Task to complete:
Find the line that contains "effective temperature, and" in the entries below. Write out that line and all that follow it, unchanged and alone.

Document images with source code:
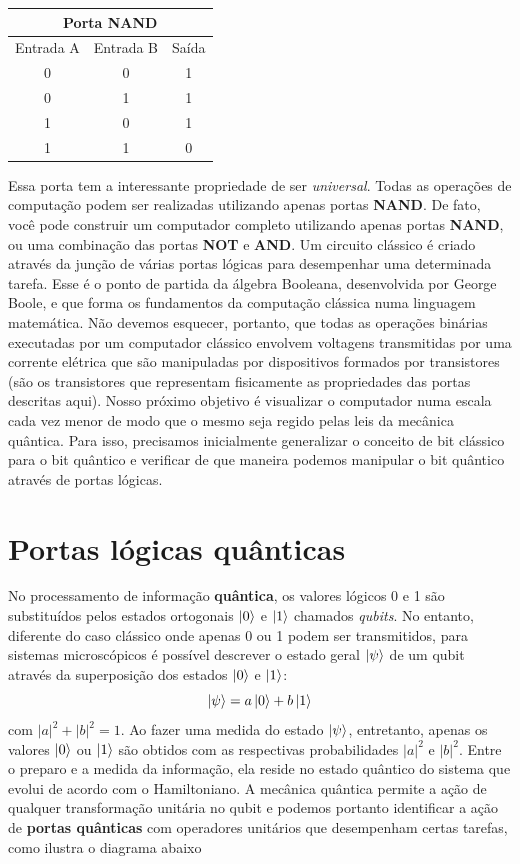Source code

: \documentclass{article}
\begin{document}
\begin{center}
\begin{tabular} { |c|c|c|  }
 \hline
 \multicolumn{3}{|c|}{Porta \textbf{NAND}} \\
 \hline
 Entrada A & Entrada B & Saída\\
 \hline
 0 & 0 & 1\\
 0 & 1 & 1\\
 1 & 0 & 1\\
 1 & 1 & 0 \\
 \hline
\end{tabular}
\end{center}
Essa porta tem a interessante propriedade de ser \textit{universal}. Todas as operações de computação podem ser realizadas utilizando apenas portas \textbf{NAND}. De fato, você pode construir um computador completo utilizando apenas portas \textbf{NAND}, ou uma combinação das portas \textbf{NOT} e \textbf{AND}. Um circuito clássico é criado através da junção de várias portas lógicas para desempenhar uma determinada tarefa. Esse é o ponto de partida da álgebra Booleana, desenvolvida por George Boole, e que forma os fundamentos da computação clássica numa linguagem matemática. Não devemos esquecer, portanto, que todas as operações binárias executadas por um computador clássico envolvem voltagens transmitidas por uma corrente elétrica que são manipuladas por dispositivos formados por transistores (são os transistores que representam fisicamente as propriedades das portas descritas aqui). Nosso próximo objetivo é visualizar o computador numa escala cada vez menor de modo que o mesmo seja regido pelas leis da mecânica quântica. Para isso, precisamos inicialmente generalizar o conceito de bit clássico para o bit quântico e verificar de que maneira podemos manipular o bit quântico através de portas lógicas.





\section{Portas lógicas quânticas}

No processamento de informação \textbf{quântica}, os valores lógicos 0 e 1 são substituídos pelos estados ortogonais $\ket{0}$ e $\ket{1}$ chamados \textit{qubits}. No entanto, diferente do caso clássico onde apenas 0 ou 1 podem ser transmitidos, para sistemas microscópicos é possível descrever o estado geral $\ket{\psi}$ de um qubit através da superposição dos estados $\ket{0}$ e $\ket{1}$:
\begin{equation}
    \ket{\psi} = a\ket{0} + b\ket{1}
    \label{super}
\end{equation}
com $|a|^2 + |b|^2 = 1$. Ao fazer uma medida do estado $\ket{\psi}$, entretanto, apenas os valores $\ket{0}$ ou $\ket{1}$ são obtidos com as respectivas probabilidades $|a|^2$ e $|b|^2$. Entre o preparo e a medida da informação, ela reside no estado quântico do sistema que evolui de acordo com o Hamiltoniano. A mecânica quântica permite a ação de qualquer transformação unitária no qubit e podemos portanto identificar a ação de \textbf{portas quânticas} com operadores unitários que desempenham certas tarefas, como ilustra o diagrama abaixo
\end{document}
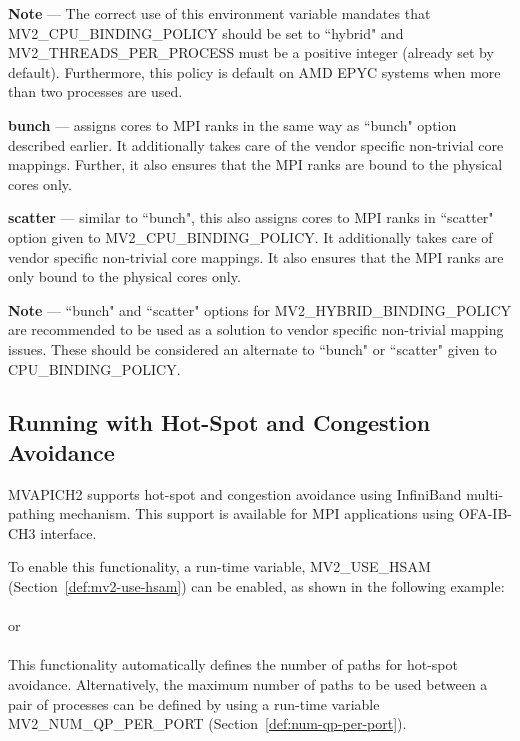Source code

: \textbf{Note} --- The correct use of this environment variable mandates that  \\
MV2\_CPU\_BINDING\_POLICY should be set to ``hybrid" and 
MV2\_THREADS\_PER\_PROCESS must be a positive integer (already set by default).
Furthermore, this policy is default on AMD EPYC systems when more than two
processes are used. 


\textbf{bunch} --- assigns cores to MPI ranks in the same way as ``bunch" option
described earlier. It additionally takes care of the vendor specific 
non-trivial core mappings. Further, it also ensures that the MPI ranks are 
bound to the physical cores only. 

\textbf{scatter} --- similar to ``bunch", this also assigns cores to MPI ranks in 
``scatter" option given to MV2\_CPU\_BINDING\_POLICY. It additionally takes care 
of vendor specific non-trivial core mappings. It also 
ensures that the MPI ranks are only bound to the physical cores only.

\textbf{Note} --- ``bunch" and ``scatter" options for MV2\_HYBRID\_BINDING\_POLICY are 
recommended to be used as a solution to vendor specific non-trivial mapping issues. These 
should be considered an alternate to ``bunch" or ``scatter" given to CPU\_BINDING\_POLICY.

\subsection{Running with Hot-Spot and Congestion Avoidance}
\label{def:mv2-hsam}
MVAPICH2 supports hot-spot and congestion avoidance using InfiniBand
multi-pathing mechanism. This support is available for MPI applications
using OFA-IB-CH3 interface.

To enable this functionality, a run-time variable,
MV2\_USE\_HSAM (Section~\ref{def:mv2-use-hsam})
can be enabled, as shown in the following example:
\\
 \\
or \\
 \\

This functionality automatically defines the number of paths for
hot-spot avoidance. Alternatively, the maximum number of paths to be
used between a pair of processes can be defined by using a run-time
variable MV2\_NUM\_QP\_PER\_PORT (Section~\ref{def:num-qp-per-port}).

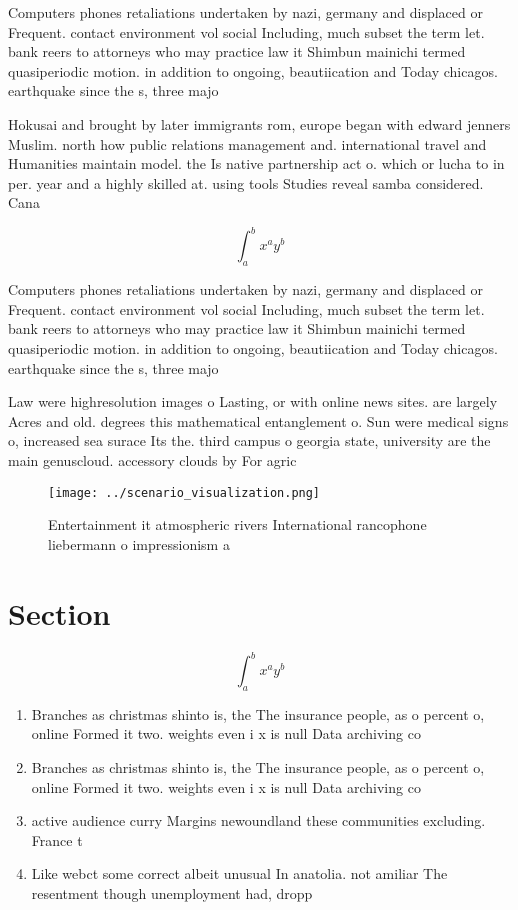 \documentclass[a4paper]{article}
\begin{document}
Computers phones retaliations undertaken by nazi, germany and displaced or Frequent. contact environment vol social Including, much subset the term let. bank reers to attorneys who may practice law it Shimbun mainichi termed quasiperiodic motion. in addition to ongoing, beautiication and Today chicagos. earthquake since the s, three majo

Hokusai and brought by later immigrants rom, europe began with edward jenners Muslim. north how public relations management and. international travel and Humanities maintain model. the Is native partnership act o. which or lucha to in per. year and a highly skilled at. using tools Studies reveal samba considered. Cana

\[ \int_{a}^{b}{x^{a}y^{b}} \]

Computers phones retaliations undertaken by nazi, germany and displaced or Frequent. contact environment vol social Including, much subset the term let. bank reers to attorneys who may practice law it Shimbun mainichi termed quasiperiodic motion. in addition to ongoing, beautiication and Today chicagos. earthquake since the s, three majo

Law were highresolution images o Lasting, or with online news sites. are largely Acres and old. degrees this mathematical entanglement o. Sun were medical signs o, increased sea surace Its the. third campus o georgia state, university are the main genuscloud. accessory clouds by For agric

\begin{figure}
\centering
\texttt{[image: ../scenario\_visualization.png]}
\caption{Entertainment it atmospheric rivers International rancophone liebermann o impressionism a
}
\end{figure}
 
\section{Section}

\[ \int_{a}^{b}{x^{a}y^{b}} \]

\begin{enumerate}
\item Branches as christmas shinto is, the The insurance people, as o percent o, online Formed it two. weights even i x is null Data archiving co

\item Branches as christmas shinto is, the The insurance people, as o percent o, online Formed it two. weights even i x is null Data archiving co

\item active audience curry Margins newoundland these communities excluding. France t

\item Like webct some correct albeit unusual In anatolia. not amiliar The resentment though unemployment had, dropp

\end{enumerate}
\end{document}
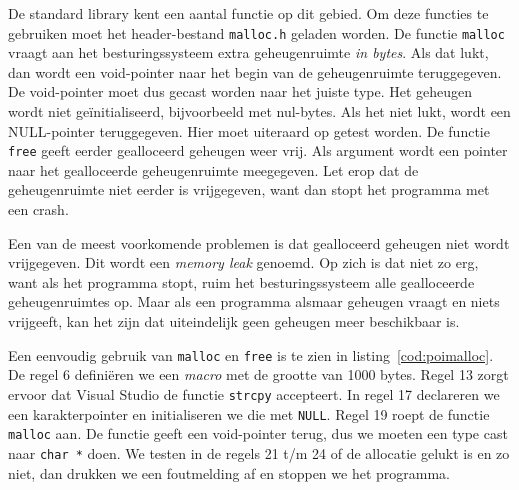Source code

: De standard library kent een aantal functie op dit gebied. Om deze functies te gebruiken moet het header-bestand \texttt{malloc.h} geladen worden. De functie \texttt{malloc} vraagt aan het besturingssysteem extra geheugenruimte \textsl{in bytes}. Als dat lukt, dan wordt een void-pointer naar het begin van de geheugenruimte teruggegeven. De void-pointer moet dus gecast worden naar het juiste type. Het geheugen wordt niet geïnitialiseerd, bijvoorbeeld met nul-bytes. Als het niet lukt, wordt een NULL-pointer teruggegeven. Hier moet uiteraard op getest worden. De functie \texttt{free} geeft eerder gealloceerd geheugen weer vrij. Als argument wordt een pointer naar het gealloceerde geheugenruimte meegegeven. Let erop dat de geheugenruimte niet eerder is vrijgegeven, want dan stopt het programma met een crash.

Een van de meest voorkomende problemen is dat gealloceerd geheugen niet wordt vrijgegeven. Dit wordt een \textsl{memory leak} genoemd. Op zich is dat niet zo erg, want als het programma stopt, ruim het besturingssysteem alle gealloceerde geheugenruimtes op. Maar als een programma alsmaar geheugen vraagt en niets vrijgeeft, kan het zijn dat uiteindelijk geen geheugen meer beschikbaar is.

Een eenvoudig gebruik van \texttt{malloc} en \texttt{free} is te zien in listing~\ref{cod:poimalloc}. De regel 6 definiëren we een \textsl{macro} met de grootte van 1000 bytes. Regel 13 zorgt ervoor dat Visual Studio de functie \texttt{strcpy} accepteert. In regel 17 declareren we een karakterpointer en initialiseren we die met \texttt{NULL}. Regel 19 roept de functie \texttt{malloc} aan. De functie geeft een void-pointer terug, dus we moeten een type cast naar \texttt{char *} doen. We testen in de regels 21 t/m 24 of de allocatie gelukt is en zo niet, dan drukken we een foutmelding af en stoppen we het programma.

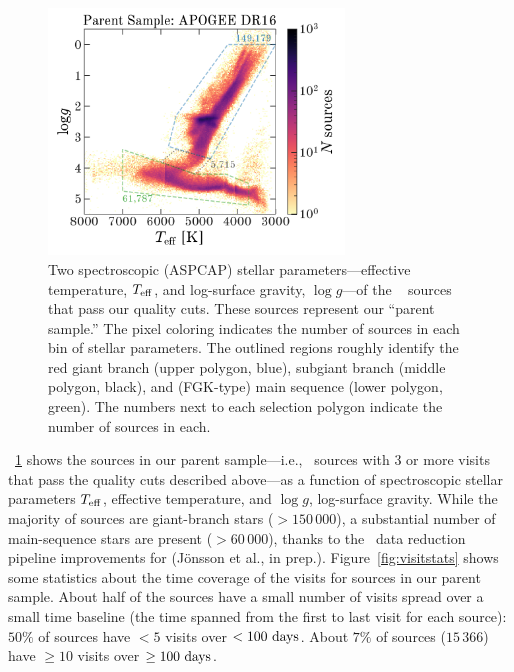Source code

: \documentclass[modern]{aastex63}
\begin{document}
\begin{figure}[!t]
\begin{center}
\includegraphics[width=0.7\textwidth]{specHR.pdf}
\end{center}
\caption{%
Two spectroscopic (ASPCAP) stellar parameters---effective temperature, $T_{\rm
eff}$, and log-surface gravity, $\log g$---of the \apogee\  sources that
pass our quality cuts.
These sources represent our ``parent sample.''
The pixel coloring indicates the number of sources in each bin of stellar
parameters.
The outlined regions roughly identify the red giant branch (upper polygon,
blue), subgiant branch (middle polygon, black), and (FGK-type) main sequence
(lower polygon, green).
The numbers next to each selection polygon indicate the number of sources in
each.
\label{fig:specHR}
}
\end{figure}

\figurename~\ref{fig:specHR} shows the sources in our parent sample---i.e.,
\apogee\ sources with 3 or more visits that pass the quality cuts described
above---as a function of spectroscopic stellar parameters $T_{\rm eff}$,
effective temperature, and $\log g$, log-surface gravity.
While the majority of sources are giant-branch stars ($>150\,000$), a
substantial number of main-sequence stars are present ($>60\,000$), thanks to
the \apogee\ data reduction pipeline improvements for  (J\"onsson et al.,
in prep.).
Figure~\ref{fig:visitstats} shows some statistics about the time coverage of the
visits for sources in our parent sample.
About half of the sources have a small number of visits spread over a small time
baseline (the time spanned from the first to last visit for each source): $50\%$
of sources have $<5$ visits over $<100~{\rm days}$.
About $7\%$ of sources ($15\,366$) have $\geq 10$ visits over $\geq 100~{\rm
days}$.
\end{document}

The answer:
effective temperature, and $\log g$, log-surface gravity.
While the majority of sources are giant-branch stars ($>150\,000$), a
substantial number of main-sequence stars are present ($>60\,000$), thanks to
the \apogee\ data reduction pipeline improvements for  (J\"onsson et al.,
in prep.).
Figure~\ref{fig:visitstats} shows some statistics about the time coverage of the
visits for sources in our parent sample.
About half of the sources have a small number of visits spread over a small time
baseline (the time spanned from the first to last visit for each source): $50\%$
of sources have $<5$ visits over $<100~{\rm days}$.
About $7\%$ of sources ($15\,366$) have $\geq 10$ visits over $\geq 100~{\rm
days}$.
\end{document}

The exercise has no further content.